Check each line of the material. Copy those containing "https".

····················

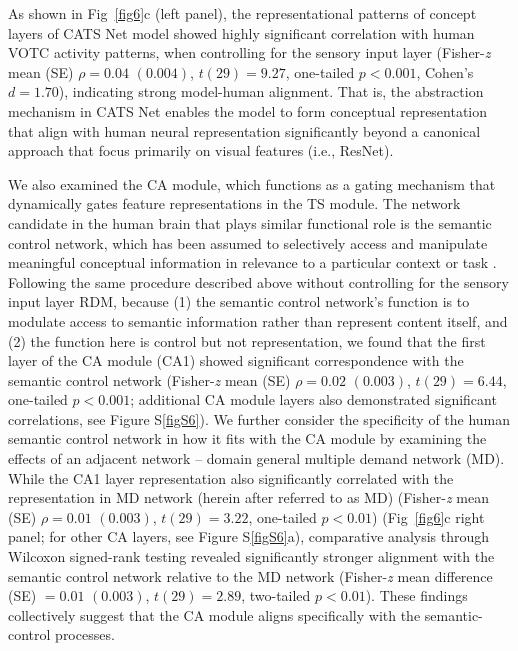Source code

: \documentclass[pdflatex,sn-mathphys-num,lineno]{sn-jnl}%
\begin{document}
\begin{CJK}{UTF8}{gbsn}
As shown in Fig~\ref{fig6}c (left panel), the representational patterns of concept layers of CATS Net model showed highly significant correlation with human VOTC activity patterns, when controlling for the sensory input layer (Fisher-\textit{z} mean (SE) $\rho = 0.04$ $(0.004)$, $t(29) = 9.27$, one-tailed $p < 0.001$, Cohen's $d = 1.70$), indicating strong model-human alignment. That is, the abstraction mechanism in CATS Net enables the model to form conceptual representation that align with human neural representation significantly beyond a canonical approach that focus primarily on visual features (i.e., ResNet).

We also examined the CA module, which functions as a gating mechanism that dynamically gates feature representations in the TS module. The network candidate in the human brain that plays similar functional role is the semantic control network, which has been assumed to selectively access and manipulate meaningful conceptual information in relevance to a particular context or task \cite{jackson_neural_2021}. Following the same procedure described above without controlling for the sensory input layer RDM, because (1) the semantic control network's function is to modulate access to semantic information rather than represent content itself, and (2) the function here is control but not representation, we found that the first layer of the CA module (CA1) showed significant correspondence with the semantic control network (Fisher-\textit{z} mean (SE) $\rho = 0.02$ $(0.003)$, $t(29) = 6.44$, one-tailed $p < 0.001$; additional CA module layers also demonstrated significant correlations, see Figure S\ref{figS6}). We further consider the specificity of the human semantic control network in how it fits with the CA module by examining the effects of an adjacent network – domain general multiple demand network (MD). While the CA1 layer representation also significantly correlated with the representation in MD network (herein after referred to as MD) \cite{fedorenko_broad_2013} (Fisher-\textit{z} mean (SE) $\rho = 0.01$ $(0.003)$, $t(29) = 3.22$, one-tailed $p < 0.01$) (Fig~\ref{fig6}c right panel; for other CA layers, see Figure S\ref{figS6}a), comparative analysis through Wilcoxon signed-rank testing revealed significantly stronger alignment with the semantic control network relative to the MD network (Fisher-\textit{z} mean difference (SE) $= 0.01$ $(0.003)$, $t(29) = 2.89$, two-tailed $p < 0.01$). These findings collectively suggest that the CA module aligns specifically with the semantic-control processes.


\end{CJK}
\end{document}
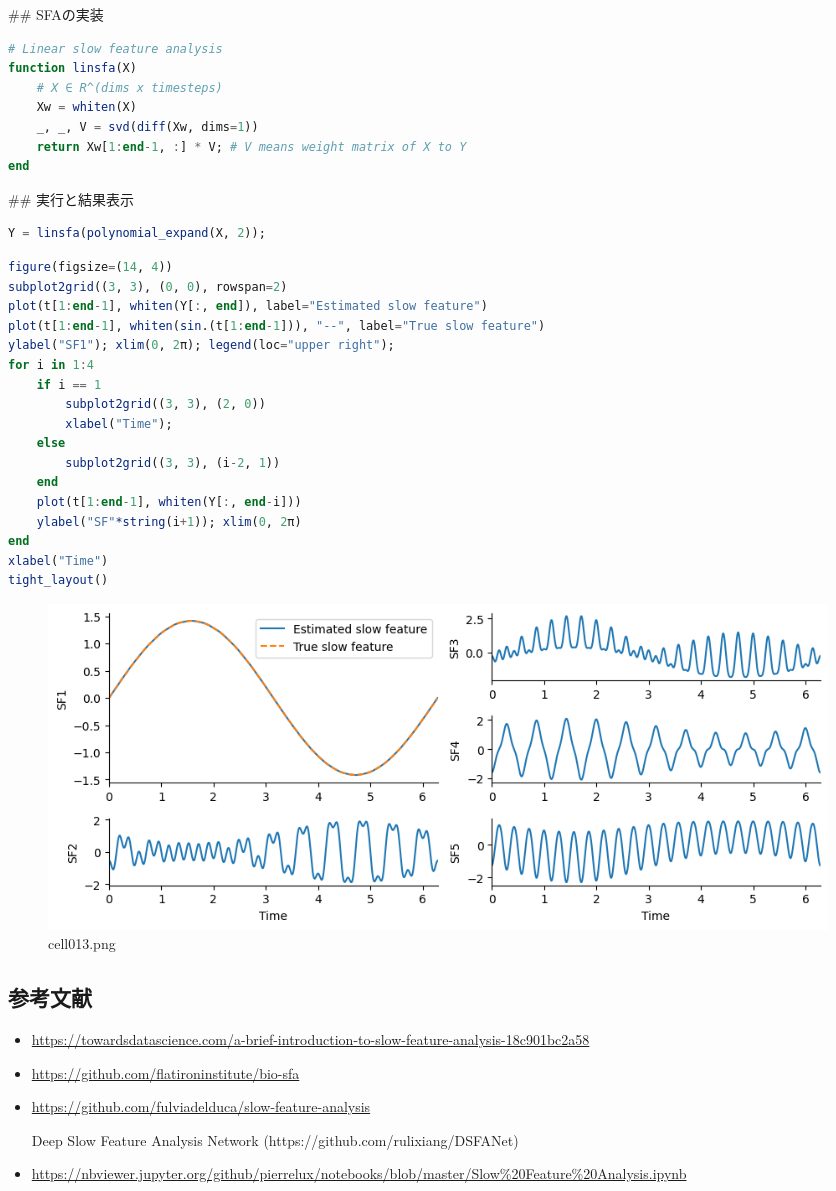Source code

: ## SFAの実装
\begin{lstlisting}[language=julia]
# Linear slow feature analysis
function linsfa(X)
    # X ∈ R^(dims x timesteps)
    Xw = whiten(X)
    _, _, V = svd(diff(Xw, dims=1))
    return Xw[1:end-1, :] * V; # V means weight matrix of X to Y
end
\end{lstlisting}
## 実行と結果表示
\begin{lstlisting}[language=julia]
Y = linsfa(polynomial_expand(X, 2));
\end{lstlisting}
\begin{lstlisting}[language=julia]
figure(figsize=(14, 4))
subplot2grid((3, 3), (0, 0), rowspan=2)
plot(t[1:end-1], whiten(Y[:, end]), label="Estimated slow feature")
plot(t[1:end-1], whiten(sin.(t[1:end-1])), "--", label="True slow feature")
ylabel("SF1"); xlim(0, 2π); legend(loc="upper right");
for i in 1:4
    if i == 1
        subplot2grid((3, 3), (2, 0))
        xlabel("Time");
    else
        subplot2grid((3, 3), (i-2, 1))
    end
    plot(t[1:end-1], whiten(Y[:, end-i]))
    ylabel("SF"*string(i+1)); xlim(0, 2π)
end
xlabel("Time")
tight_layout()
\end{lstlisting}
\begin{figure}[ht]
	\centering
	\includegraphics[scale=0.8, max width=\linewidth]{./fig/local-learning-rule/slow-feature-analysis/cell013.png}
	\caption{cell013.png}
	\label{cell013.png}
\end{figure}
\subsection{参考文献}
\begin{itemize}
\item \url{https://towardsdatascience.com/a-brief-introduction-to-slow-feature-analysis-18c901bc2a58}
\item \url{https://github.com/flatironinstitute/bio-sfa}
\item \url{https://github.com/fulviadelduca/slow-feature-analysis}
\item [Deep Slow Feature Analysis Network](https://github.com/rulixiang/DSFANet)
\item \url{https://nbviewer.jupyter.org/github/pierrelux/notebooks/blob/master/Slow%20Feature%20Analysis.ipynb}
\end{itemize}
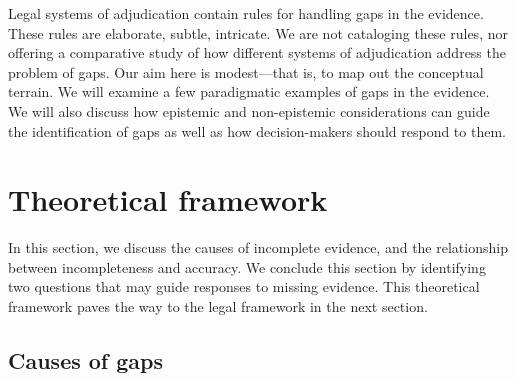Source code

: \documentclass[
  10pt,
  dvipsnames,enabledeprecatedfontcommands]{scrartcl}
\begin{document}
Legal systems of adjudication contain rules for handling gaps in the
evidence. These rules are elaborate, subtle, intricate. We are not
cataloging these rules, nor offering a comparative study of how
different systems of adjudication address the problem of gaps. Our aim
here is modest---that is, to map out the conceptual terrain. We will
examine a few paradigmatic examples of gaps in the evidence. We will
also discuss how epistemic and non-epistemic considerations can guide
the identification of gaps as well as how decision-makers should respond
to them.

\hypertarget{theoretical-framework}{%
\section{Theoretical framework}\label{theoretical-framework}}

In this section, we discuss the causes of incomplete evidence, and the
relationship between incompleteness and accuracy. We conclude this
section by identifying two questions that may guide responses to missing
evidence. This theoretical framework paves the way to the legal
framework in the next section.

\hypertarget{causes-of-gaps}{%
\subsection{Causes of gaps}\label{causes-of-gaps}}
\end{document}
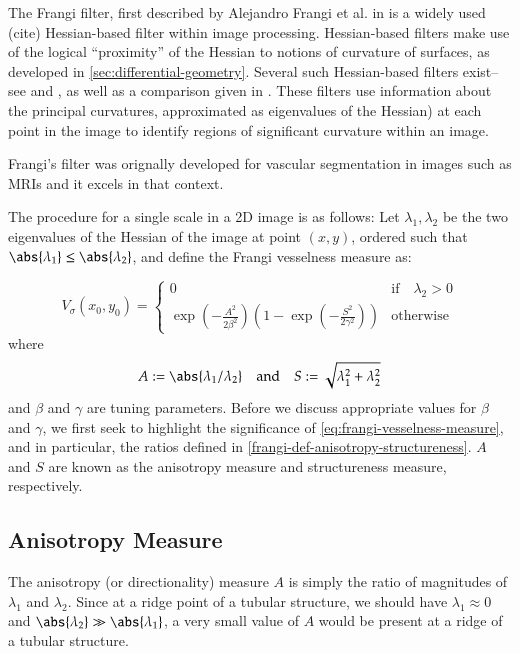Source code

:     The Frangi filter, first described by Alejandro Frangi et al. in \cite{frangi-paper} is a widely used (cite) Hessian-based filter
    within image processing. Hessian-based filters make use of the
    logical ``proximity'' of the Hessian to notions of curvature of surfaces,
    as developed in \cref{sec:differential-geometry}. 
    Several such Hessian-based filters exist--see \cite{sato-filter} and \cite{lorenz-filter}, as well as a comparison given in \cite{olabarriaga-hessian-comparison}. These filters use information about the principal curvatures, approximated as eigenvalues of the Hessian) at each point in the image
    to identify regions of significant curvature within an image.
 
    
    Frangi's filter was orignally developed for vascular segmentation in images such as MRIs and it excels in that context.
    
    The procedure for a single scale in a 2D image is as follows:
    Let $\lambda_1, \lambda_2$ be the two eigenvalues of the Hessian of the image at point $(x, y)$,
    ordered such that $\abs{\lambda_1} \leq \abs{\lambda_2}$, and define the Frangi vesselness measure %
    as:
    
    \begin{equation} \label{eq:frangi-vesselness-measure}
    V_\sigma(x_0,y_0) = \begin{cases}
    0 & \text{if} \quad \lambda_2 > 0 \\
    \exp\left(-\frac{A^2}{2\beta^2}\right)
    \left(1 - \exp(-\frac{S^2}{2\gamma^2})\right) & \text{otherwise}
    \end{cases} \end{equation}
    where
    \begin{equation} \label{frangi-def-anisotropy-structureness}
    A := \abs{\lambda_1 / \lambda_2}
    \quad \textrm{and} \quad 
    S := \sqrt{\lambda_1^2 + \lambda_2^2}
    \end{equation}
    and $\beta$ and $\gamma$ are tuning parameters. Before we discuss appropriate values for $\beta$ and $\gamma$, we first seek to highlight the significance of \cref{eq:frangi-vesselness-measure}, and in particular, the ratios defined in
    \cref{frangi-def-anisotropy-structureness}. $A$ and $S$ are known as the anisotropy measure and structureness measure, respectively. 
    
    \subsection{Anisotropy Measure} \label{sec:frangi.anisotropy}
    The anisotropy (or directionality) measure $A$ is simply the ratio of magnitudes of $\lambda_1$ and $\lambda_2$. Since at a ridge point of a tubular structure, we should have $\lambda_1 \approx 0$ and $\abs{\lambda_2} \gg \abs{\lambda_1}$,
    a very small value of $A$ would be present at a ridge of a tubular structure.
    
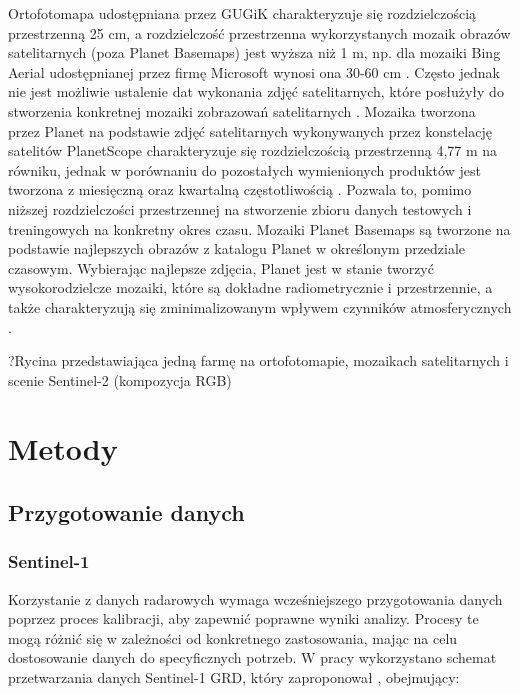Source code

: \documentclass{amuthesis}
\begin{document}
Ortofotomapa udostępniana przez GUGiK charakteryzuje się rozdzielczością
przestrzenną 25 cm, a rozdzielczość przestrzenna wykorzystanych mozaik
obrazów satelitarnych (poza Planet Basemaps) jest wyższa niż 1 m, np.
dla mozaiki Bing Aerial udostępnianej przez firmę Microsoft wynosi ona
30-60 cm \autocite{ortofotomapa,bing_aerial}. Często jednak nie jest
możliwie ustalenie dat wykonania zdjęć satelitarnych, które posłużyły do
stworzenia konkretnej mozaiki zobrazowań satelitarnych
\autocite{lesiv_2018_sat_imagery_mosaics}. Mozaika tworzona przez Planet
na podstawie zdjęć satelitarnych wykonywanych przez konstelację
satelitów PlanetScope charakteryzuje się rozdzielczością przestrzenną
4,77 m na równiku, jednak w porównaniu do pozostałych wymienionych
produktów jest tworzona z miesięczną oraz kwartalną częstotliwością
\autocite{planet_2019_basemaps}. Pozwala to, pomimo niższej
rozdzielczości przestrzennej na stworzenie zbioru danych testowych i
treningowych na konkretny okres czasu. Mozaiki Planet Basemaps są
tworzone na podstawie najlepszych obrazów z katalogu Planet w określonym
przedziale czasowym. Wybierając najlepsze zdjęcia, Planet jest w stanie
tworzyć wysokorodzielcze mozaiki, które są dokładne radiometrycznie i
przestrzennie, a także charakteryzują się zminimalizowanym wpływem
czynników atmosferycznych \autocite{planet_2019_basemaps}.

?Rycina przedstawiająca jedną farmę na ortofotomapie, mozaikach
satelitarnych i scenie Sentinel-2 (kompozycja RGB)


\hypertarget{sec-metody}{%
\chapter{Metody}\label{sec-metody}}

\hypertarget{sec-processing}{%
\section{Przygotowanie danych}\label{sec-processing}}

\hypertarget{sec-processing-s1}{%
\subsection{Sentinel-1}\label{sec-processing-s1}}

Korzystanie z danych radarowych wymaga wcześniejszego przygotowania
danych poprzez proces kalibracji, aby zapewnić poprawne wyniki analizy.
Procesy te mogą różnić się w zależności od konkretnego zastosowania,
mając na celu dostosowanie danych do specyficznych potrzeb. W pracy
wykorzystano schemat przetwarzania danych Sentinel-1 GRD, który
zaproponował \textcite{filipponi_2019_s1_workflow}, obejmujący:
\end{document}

····················

### Completed exercise
\item \url{https://towardsdatascience.com/a-brief-introduction-to-slow-feature-analysis-18c901bc2a58}
\item \url{https://github.com/flatironinstitute/bio-sfa}
\item \url{https://github.com/fulviadelduca/slow-feature-analysis}
\item [Deep Slow Feature Analysis Network](https://github.com/rulixiang/DSFANet)
\item \url{https://nbviewer.jupyter.org/github/pierrelux/notebooks/blob/master/Slow%20Feature%20Analysis.ipynb}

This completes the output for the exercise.